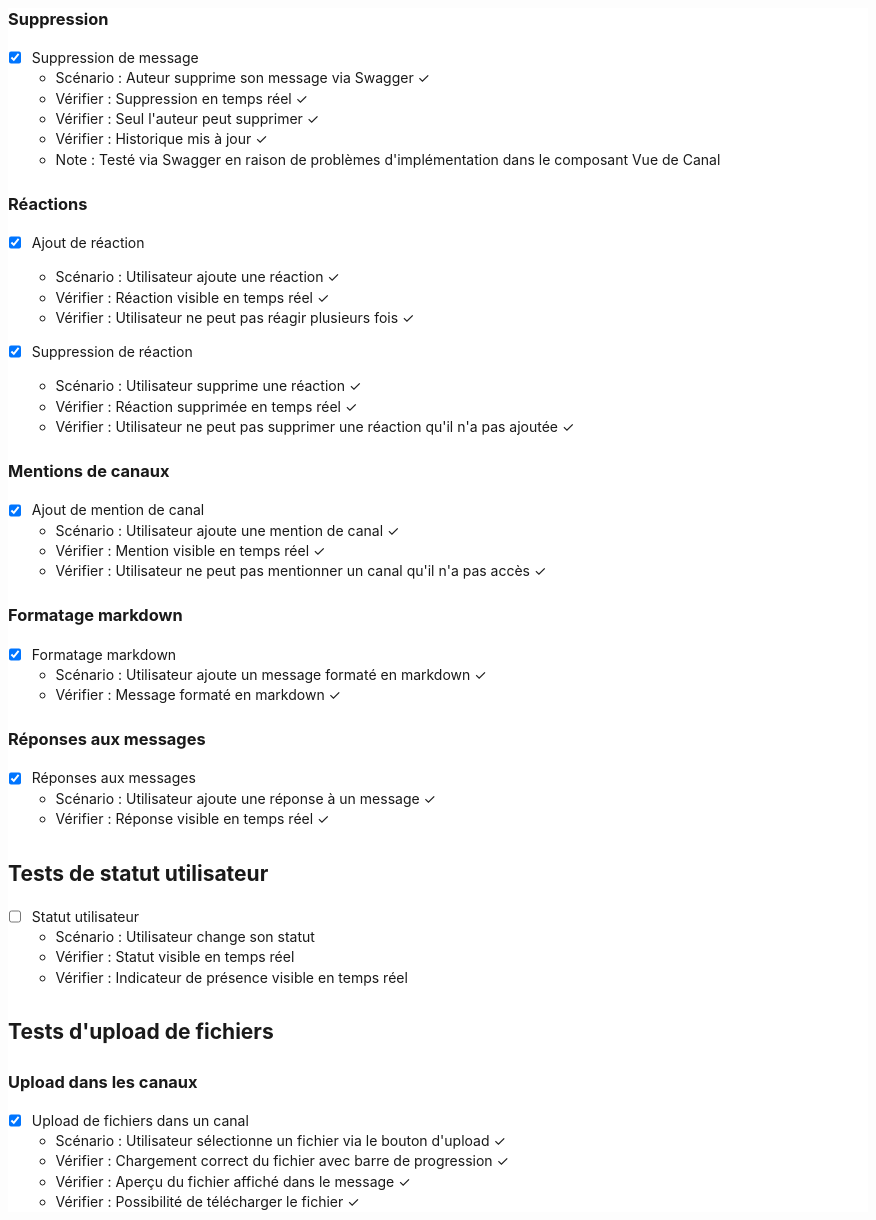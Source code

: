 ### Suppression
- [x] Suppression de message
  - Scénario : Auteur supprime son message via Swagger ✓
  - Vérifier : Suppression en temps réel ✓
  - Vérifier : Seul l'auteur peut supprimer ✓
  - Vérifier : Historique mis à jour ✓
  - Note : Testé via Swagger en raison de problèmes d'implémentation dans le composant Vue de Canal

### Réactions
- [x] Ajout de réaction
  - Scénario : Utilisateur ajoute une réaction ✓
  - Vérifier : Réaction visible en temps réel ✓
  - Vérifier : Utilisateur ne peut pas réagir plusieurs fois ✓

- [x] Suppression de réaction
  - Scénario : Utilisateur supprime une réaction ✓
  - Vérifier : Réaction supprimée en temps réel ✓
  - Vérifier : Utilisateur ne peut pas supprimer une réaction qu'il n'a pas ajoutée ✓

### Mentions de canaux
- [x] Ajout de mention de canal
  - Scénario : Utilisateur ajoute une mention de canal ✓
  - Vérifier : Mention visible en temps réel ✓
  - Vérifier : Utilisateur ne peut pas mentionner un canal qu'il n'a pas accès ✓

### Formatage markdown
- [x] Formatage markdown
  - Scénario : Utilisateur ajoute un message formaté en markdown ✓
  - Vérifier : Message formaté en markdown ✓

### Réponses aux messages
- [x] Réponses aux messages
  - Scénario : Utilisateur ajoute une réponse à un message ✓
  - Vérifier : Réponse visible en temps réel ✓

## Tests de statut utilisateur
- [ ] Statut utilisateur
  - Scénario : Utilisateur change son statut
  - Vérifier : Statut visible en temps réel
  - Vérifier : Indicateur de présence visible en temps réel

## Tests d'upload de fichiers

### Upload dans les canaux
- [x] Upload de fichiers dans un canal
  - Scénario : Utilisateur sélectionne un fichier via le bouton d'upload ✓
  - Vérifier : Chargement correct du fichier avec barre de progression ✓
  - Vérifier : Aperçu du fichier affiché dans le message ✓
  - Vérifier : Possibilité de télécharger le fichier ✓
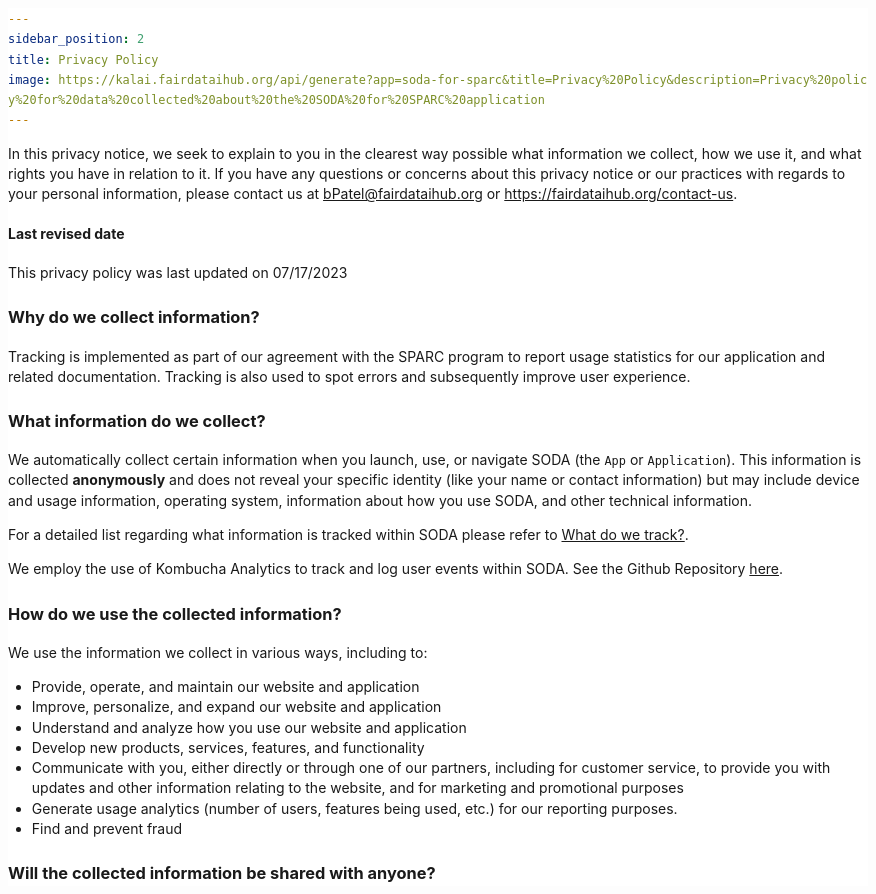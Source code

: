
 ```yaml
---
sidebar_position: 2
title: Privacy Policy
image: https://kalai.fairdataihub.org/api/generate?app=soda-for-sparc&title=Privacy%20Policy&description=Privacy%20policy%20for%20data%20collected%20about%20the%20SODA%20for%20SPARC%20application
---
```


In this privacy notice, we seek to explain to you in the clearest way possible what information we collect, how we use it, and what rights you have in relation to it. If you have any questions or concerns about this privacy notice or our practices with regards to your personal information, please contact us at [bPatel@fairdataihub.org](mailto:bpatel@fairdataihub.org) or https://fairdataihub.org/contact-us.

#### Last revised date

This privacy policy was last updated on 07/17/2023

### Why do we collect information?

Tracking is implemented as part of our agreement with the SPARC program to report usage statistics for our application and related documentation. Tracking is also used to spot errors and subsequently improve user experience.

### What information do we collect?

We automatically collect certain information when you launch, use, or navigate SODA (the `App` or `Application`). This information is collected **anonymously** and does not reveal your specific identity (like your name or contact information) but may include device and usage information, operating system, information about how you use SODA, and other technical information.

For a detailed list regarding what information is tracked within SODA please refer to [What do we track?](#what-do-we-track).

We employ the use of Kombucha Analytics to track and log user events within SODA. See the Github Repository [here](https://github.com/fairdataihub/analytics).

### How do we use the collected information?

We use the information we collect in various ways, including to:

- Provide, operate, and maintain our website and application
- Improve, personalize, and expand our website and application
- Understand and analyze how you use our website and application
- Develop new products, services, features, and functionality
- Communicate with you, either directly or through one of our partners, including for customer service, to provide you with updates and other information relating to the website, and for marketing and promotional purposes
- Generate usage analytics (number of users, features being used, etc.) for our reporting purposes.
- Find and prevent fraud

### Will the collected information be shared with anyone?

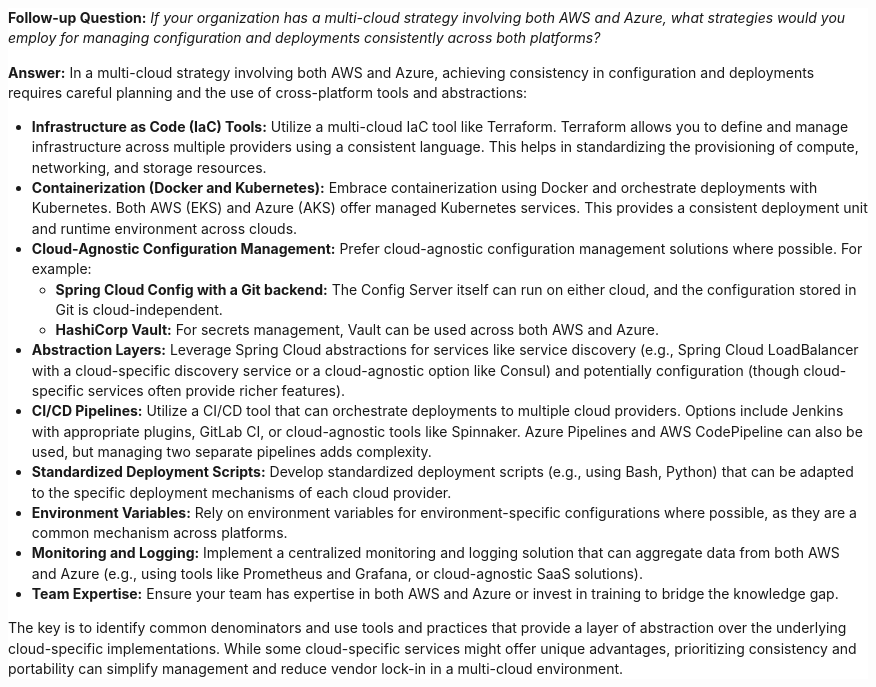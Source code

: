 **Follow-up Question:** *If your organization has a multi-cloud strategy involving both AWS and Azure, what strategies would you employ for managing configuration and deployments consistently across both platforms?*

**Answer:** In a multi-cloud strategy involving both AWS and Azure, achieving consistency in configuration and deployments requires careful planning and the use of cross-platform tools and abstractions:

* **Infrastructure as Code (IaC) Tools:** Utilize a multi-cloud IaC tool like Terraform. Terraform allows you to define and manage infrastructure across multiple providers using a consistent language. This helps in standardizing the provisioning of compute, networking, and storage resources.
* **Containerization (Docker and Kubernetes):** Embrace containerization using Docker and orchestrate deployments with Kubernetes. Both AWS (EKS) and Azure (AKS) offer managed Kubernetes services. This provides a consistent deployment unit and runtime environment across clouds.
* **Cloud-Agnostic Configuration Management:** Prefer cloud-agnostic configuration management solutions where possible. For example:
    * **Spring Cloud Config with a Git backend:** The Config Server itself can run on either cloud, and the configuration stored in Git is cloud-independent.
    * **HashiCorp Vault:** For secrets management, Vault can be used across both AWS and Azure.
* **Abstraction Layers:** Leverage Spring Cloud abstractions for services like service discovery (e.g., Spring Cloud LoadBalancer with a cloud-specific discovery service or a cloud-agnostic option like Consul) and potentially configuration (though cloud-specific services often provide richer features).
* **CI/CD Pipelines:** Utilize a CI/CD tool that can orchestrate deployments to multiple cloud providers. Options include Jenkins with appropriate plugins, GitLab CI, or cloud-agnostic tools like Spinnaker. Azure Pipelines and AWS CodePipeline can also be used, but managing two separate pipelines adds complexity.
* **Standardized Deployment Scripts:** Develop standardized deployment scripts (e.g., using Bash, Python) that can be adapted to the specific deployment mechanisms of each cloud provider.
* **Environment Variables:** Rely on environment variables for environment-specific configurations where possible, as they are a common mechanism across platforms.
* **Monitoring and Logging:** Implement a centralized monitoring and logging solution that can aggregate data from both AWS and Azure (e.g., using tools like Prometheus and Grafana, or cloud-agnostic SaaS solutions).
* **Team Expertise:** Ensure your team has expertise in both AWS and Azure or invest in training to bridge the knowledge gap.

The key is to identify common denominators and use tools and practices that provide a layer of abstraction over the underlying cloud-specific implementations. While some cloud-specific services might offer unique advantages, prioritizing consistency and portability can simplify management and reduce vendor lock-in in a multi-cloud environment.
= = = = =
§ **Task prompt**: Search the records for lines holding the word "dans", then copy each line you find.

§ **Result**:
  - Note : Testé via Swagger en raison de problèmes d'implémentation dans le composant Vue de Canal
### Upload dans les canaux
- [x] Upload de fichiers dans un canal
  - Vérifier : Aperçu du fichier affiché dans le message ✓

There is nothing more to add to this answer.